What you should do →
Count lines with "that" below; give only the number.

Data extract →
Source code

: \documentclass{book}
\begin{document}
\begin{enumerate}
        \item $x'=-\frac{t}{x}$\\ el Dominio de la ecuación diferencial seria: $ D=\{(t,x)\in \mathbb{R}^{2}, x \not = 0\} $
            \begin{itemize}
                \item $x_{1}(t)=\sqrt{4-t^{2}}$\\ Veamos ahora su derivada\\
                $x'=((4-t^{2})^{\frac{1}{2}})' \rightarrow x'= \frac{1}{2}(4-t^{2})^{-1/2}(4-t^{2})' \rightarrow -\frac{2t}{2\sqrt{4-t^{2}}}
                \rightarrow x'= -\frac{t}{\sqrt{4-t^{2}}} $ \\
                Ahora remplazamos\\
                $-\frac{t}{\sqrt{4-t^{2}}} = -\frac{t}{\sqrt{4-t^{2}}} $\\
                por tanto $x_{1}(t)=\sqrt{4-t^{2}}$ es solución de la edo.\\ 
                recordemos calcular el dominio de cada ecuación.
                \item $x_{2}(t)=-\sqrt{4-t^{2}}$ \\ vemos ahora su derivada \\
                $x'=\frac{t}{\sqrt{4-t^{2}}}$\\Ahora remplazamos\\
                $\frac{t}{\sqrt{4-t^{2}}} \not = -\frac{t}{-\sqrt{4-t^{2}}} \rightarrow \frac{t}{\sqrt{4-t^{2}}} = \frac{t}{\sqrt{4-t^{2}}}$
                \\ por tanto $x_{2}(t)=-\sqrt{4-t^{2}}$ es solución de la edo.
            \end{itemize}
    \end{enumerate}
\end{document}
--
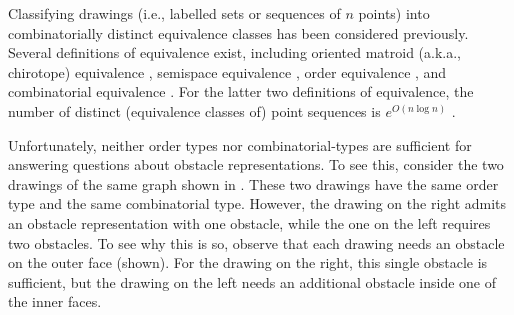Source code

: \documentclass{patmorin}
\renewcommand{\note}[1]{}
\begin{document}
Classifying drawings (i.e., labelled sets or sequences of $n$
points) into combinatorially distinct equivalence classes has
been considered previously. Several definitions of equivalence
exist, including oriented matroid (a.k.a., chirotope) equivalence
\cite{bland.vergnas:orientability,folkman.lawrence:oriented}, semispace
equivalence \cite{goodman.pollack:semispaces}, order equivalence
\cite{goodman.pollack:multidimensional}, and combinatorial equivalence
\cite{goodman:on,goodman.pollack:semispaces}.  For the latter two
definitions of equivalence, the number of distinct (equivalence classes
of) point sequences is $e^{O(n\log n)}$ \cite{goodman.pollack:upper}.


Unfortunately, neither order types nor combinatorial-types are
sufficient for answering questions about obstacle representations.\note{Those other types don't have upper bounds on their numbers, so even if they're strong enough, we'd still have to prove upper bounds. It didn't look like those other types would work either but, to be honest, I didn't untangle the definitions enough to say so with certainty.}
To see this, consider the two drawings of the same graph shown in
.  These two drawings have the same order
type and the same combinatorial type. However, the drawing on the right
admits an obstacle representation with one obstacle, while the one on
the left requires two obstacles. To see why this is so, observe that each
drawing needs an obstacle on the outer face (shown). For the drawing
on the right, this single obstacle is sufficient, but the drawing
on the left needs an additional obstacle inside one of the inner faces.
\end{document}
* * *
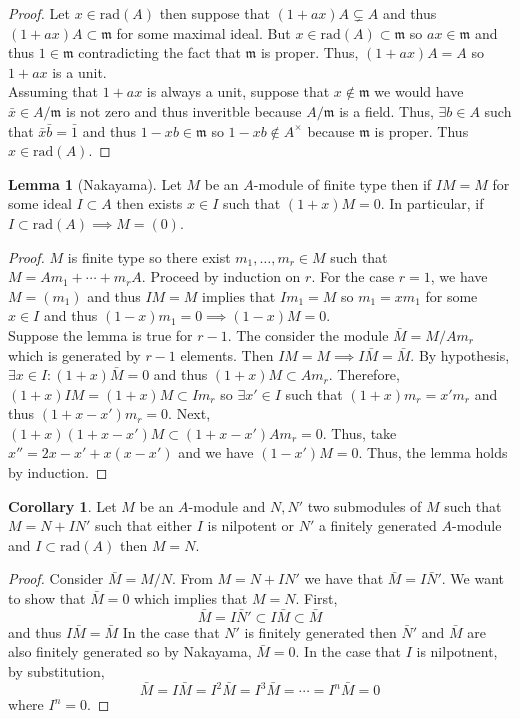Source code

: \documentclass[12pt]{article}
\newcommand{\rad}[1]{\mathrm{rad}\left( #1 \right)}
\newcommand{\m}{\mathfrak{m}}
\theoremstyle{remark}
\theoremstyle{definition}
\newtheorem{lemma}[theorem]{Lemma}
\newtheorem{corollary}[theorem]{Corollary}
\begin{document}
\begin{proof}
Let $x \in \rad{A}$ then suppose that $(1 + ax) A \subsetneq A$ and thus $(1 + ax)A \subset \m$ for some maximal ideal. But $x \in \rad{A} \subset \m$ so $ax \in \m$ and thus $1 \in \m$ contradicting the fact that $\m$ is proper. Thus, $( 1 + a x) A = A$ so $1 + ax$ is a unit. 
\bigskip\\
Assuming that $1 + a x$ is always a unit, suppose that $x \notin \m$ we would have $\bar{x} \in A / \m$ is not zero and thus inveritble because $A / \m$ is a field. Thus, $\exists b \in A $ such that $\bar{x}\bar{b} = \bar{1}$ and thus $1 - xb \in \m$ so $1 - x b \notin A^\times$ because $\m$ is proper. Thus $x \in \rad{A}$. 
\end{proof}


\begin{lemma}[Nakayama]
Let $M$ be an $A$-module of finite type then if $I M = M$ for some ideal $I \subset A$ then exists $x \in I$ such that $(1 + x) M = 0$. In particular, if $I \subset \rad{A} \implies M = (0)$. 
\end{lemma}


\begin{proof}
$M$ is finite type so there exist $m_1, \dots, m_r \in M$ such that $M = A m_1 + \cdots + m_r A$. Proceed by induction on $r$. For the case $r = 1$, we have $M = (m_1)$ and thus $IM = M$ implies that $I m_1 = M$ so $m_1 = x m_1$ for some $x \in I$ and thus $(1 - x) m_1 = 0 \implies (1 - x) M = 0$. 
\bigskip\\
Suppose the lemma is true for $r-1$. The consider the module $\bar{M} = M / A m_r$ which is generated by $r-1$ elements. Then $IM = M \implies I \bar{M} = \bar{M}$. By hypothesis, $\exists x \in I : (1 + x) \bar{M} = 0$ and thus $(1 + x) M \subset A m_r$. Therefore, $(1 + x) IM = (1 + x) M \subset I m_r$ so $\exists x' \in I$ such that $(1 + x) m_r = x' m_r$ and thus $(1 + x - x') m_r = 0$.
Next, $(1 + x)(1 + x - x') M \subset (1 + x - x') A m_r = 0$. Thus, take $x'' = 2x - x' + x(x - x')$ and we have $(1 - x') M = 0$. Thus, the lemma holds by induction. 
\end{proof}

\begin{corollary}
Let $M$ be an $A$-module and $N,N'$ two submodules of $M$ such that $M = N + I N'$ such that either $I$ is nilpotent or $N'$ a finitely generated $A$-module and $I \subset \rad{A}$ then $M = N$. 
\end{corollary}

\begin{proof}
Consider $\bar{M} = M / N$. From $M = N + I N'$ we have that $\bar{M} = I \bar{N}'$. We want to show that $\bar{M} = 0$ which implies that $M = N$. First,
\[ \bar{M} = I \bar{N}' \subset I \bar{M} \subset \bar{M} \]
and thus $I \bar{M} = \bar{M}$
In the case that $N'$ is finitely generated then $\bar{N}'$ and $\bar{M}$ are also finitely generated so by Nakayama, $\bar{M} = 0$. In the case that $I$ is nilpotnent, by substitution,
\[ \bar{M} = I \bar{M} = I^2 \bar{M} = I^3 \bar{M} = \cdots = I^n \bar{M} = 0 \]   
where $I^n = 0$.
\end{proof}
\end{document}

Written response →
9